Lawrenceville Mailroom Clerk Keila Santiago was inducted into the Vega Baja City Hall of the Fame in Puerto Rico on December 19. This honor, celebrating her achievements in softball, is the culmination of years of sacrifice, hard work, and unwavering commitment to the sport and to her family.
Santiago grew up in Vega Baja, on the central north coast of Puerto Rico, and started playing softball at age seven. “There was no girls’ softball in my town, so my dad took me to play in the boys’ Little League that he coached,” she said. The game runs in her blood, she says, and Santiago has fond memories of neighborhood match-ups with her father, brother, uncle, and cousins. While softball remained her focus and passion, Santiago also threw javelin and played volleyball and basketball.

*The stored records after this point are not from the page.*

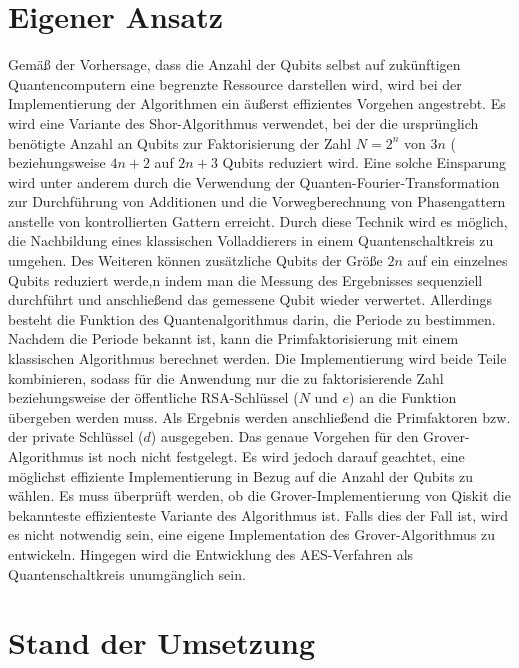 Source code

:\documentclass[
	a4paper, %
	10pt, %
	unnumberedsections, %
	twoside, %
]{LTJournalArticle}
\begin{document}
\section{Eigener Ansatz}

Gemäß der Vorhersage, dass die Anzahl der Qubits selbst auf zukünftigen Quantencomputern eine begrenzte Ressource darstellen wird\autocite{zalka1998fast}, wird bei der Implementierung der Algorithmen ein äußerst effizientes Vorgehen angestrebt. 
Es wird eine Variante des Shor-Algorithmus verwendet, bei der die ursprünglich benötigte Anzahl an Qubits zur Faktorisierung der Zahl $N = 2^{n}$ von $3n$ (\autocite{zalka1998fast} beziehungsweise $4n+2$\autocite{IBM:Shor_docu} auf $2n+3$ Qubits reduziert wird\autocite{beauregard2003circuit}.
Eine solche Einsparung wird unter anderem durch die Verwendung der Quanten-Fourier-Transformation zur Durchführung von Additionen und die Vorwegberechnung von Phasengattern anstelle von kontrollierten Gattern erreicht. Durch diese Technik wird es möglich, die Nachbildung eines klassischen Volladdierers in einem Quantenschaltkreis zu umgehen\autocite{draper2000addition}. Des Weiteren können zusätzliche Qubits der Größe $2n$ auf ein einzelnes Qubits reduziert werde,n indem man die Messung des Ergebnisses sequenziell durchführt und anschließend das gemessene Qubit wieder verwertet\autocite{Parker_2000}. 
Allerdings besteht die Funktion des Quantenalgorithmus darin, die Periode zu bestimmen. Nachdem die Periode bekannt ist, kann die Primfaktorisierung mit einem klassischen Algorithmus berechnet werden. Die Implementierung wird beide Teile kombinieren, sodass für die Anwendung nur die zu faktorisierende Zahl beziehungsweise der öffentliche RSA-Schlüssel ($N$ und $e$) an die Funktion übergeben werden muss. Als Ergebnis werden anschließend die Primfaktoren bzw. der private Schlüssel ($d$) ausgegeben.
\hfill \break
Das genaue Vorgehen für den Grover-Algorithmus ist noch nicht festgelegt. Es wird jedoch darauf geachtet, eine möglichst effiziente Implementierung in Bezug auf die Anzahl der Qubits zu wählen. Es muss überprüft werden, ob die Grover-Implementierung von Qiskit die bekannteste effizienteste Variante des Algorithmus ist. Falls dies der Fall ist, wird es nicht notwendig sein, eine eigene Implementation des Grover-Algorithmus zu entwickeln. Hingegen wird die Entwicklung des AES-Verfahren als Quantenschaltkreis unumgänglich sein.

\section{\LARGE Stand der Umsetzung}
\end{document}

Her father coached her until she was 12 and, at the age of 14, she was offered a scholarship to Puerto Rico’s Bayamón Military Academy, about 20 miles from her home, to play softball. This was an otherworldly experience for Santiago, and she was determined to make the most of the opportunity. In one of her first games, a coach from a competing school - who also happened to coach the national team - took note of Santiago’s talents. “I had two home runs that day … he invited me to practice with the national team, and that’s where the next part of my journey started.”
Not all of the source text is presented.